What you are asked to do: After locating the line with "Opim 243 Projects!" in the data that follows, return it and every later line exactly, up to and including the line with "updated = 2010-11-03T08:12:11Z".

((

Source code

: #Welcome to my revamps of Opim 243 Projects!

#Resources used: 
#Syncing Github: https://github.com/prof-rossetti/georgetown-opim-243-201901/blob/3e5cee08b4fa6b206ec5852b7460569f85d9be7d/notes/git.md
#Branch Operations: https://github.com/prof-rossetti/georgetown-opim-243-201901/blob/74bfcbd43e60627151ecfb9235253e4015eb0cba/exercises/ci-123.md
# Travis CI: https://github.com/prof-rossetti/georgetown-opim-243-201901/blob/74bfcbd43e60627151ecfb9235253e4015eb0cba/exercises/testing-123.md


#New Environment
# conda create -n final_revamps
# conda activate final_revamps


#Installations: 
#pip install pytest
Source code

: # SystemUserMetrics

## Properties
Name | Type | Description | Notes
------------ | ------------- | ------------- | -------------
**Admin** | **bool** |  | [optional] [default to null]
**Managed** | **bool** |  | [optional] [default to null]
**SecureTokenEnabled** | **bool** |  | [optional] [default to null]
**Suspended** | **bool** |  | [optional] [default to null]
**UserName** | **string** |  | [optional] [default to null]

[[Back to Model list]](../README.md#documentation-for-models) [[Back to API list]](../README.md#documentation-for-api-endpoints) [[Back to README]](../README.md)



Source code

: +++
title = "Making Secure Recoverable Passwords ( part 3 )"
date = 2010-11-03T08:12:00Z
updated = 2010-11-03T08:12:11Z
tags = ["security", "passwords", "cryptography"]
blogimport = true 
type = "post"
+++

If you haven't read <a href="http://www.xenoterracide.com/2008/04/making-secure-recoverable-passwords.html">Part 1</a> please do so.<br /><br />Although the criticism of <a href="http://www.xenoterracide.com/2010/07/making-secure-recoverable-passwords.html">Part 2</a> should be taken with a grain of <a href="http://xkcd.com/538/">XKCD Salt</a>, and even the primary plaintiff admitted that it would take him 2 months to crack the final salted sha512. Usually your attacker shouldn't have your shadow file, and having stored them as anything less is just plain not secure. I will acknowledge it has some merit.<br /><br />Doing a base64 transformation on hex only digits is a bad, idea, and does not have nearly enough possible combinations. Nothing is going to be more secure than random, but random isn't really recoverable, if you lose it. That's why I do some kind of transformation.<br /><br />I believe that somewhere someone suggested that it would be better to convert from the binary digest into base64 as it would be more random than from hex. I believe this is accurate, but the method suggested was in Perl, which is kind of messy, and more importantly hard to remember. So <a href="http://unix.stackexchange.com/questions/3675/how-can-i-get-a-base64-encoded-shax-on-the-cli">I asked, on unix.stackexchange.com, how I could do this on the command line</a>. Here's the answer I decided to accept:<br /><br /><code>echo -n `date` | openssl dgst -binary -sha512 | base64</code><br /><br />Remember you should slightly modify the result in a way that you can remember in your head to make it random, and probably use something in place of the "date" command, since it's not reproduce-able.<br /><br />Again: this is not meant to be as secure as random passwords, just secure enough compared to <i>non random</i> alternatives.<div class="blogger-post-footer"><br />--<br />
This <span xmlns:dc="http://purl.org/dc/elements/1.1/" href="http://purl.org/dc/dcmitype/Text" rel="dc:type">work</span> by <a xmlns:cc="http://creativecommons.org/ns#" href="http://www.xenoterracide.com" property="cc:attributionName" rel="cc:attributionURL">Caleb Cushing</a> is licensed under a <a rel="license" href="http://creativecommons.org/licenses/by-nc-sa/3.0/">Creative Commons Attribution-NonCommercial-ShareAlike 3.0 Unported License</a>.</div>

))

Answer for this exercise:
: #Welcome to my revamps of Opim 243 Projects!

#Resources used: 
#Syncing Github: https://github.com/prof-rossetti/georgetown-opim-243-201901/blob/3e5cee08b4fa6b206ec5852b7460569f85d9be7d/notes/git.md
#Branch Operations: https://github.com/prof-rossetti/georgetown-opim-243-201901/blob/74bfcbd43e60627151ecfb9235253e4015eb0cba/exercises/ci-123.md
# Travis CI: https://github.com/prof-rossetti/georgetown-opim-243-201901/blob/74bfcbd43e60627151ecfb9235253e4015eb0cba/exercises/testing-123.md


#New Environment
# conda create -n final_revamps
# conda activate final_revamps


#Installations: 
#pip install pytest
Source code

: # SystemUserMetrics

## Properties
Name | Type | Description | Notes
------------ | ------------- | ------------- | -------------
**Admin** | **bool** |  | [optional] [default to null]
**Managed** | **bool** |  | [optional] [default to null]
**SecureTokenEnabled** | **bool** |  | [optional] [default to null]
**Suspended** | **bool** |  | [optional] [default to null]
**UserName** | **string** |  | [optional] [default to null]

[[Back to Model list]](../README.md#documentation-for-models) [[Back to API list]](../README.md#documentation-for-api-endpoints) [[Back to README]](../README.md)



Source code

: +++
title = "Making Secure Recoverable Passwords ( part 3 )"
date = 2010-11-03T08:12:00Z
updated = 2010-11-03T08:12:11Z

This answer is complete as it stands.